Time-to-collision (TTC), first proposed by (Hayward 1971), is one of the most popular surrogate safety measures. It is a method of quantifying proximity to danger. Time-to-collision measures the time, at a given instant $$t_0$$, until two road users on a collision course collide, based on the motion prediction model. In its simplest form, e.g. motion prediction at constant velocity or in a car-following situation, time-to-collision is the ratio of differential velocity or speed and differential position. A TTC value of 0 seconds is, by definition, a collision. TTC is particularly useful as it has the same dimensions as some important traffic accident factors such as user perception and reaction time, typically set at the critical value of 1.5 seconds (Hydén 1987, Green 2000) in the literature, and breaking time. Larger values of observed TTC thus provide greater factors of safety for particular driving tasks.

Time-to-collision is measured instantaneously: a new value of TTC may be computed at every instant. Thus, a pair of users may have a time series of TTC observations evolving over time. Some efforts have been made to study these evolutions (Mohamed 2013) as a form of safety continuum (Zheng 2014). Other approaches have focused counting discrete events using a threshold similar to the TCTs (Hydén 1987, Svensson 2006), although care must be taken because results can be shown to vary with prediction methodology and threshold level (St-Aubin 2015).

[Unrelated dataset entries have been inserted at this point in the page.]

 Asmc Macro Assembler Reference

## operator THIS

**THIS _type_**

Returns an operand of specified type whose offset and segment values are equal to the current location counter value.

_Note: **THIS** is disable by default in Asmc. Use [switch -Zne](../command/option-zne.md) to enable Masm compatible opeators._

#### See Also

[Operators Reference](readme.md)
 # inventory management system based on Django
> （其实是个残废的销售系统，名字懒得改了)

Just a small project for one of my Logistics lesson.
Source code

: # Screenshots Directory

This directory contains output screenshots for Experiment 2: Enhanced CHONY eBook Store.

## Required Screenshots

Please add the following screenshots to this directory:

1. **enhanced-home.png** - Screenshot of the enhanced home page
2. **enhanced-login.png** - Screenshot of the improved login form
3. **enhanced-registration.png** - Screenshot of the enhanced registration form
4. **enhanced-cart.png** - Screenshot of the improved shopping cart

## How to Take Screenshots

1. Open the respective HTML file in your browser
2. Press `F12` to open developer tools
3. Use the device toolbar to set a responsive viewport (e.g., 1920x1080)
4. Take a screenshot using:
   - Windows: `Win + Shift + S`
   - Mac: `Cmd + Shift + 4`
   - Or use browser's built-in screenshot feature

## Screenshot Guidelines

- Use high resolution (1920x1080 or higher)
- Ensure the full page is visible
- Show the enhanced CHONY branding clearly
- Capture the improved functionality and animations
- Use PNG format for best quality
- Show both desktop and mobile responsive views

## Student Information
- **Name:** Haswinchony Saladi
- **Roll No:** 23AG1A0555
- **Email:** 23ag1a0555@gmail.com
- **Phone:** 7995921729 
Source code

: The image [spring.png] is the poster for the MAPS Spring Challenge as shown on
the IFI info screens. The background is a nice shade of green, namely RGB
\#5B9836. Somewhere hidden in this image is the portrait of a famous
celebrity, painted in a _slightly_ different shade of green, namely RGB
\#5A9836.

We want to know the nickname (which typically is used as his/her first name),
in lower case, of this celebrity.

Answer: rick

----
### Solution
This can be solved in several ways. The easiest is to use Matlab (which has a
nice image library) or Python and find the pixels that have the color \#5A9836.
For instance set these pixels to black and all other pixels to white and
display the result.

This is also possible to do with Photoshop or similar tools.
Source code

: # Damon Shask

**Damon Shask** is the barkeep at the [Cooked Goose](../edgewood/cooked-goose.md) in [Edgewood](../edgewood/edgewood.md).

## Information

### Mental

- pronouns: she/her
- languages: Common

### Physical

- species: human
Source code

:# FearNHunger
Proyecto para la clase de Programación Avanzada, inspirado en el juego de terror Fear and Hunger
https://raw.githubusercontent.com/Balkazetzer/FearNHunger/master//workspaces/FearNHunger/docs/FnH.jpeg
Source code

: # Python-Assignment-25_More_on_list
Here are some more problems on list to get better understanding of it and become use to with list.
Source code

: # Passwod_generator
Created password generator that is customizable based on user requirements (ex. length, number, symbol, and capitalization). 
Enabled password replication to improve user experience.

A sample pair of road user trajectories (#303 and #304, Figure \ref{fig:conflict-video}) and spatial relationships simultaneously existing over a time interval lasting 64 instants, or just over 4 seconds, is presented in Figure \ref{fig:conflict-series}. In this scenario, vehicle #304 is approaching vehicle #303, which is engaged in an illegal U-turn, at high velocity. The norm of the differential velocity $$\Delta v$$, relative distance $$d$$, and corresponding time $$t$$ are measured for every instant. In a matter of just under 4 seconds, the differential velocity changes from 9.63 to 2.26 m/s while the relative distance changes from 28.57 to 9.57 m. For every interaction instant of this user pair, motion prediction is used to calculate resulting TTC under each motion prediction method. The time series of the predicted collisions and associated TTC measures for this pair of users and for each different motion prediction method is presented in Figure \ref{fig:ttc-timeseries}. At each instant in time, normal adaptation and motion pattern prediction generate multiple possible collisions, while constant velocity can only ever produce one possible point of collision. The existence of more predicted collision instants using motion patterns demonstrates the potential for predicting many more complex situations. When several potential collision points are predicted, the expected time-to-collision, defined as $$TTC'_i$$, at time $$t_i$$ (for instant $$i$$) is calculated as the probability-weighted TTC average of all possible collision points indexed $$j=1..n$$ with $$Prob(collision)_{ij}$$ as defined and measured in (St-Aubin 2014).

$\label{eqn:TTC-mp-weight-avg} TTC'_i = \frac{\sum_{j=1}^{n}{TTC_{ij} Prob(collision)_{ij}} }{n}$

It is clear from both this figure and the trajectories themselves that constant velocity and normal adaptation motion predictions are inadequate for roundabout conflict analysis: the trajectories share the same destination yet their headings lead them to a potential collision point only for a brief period of time with these prediction methods.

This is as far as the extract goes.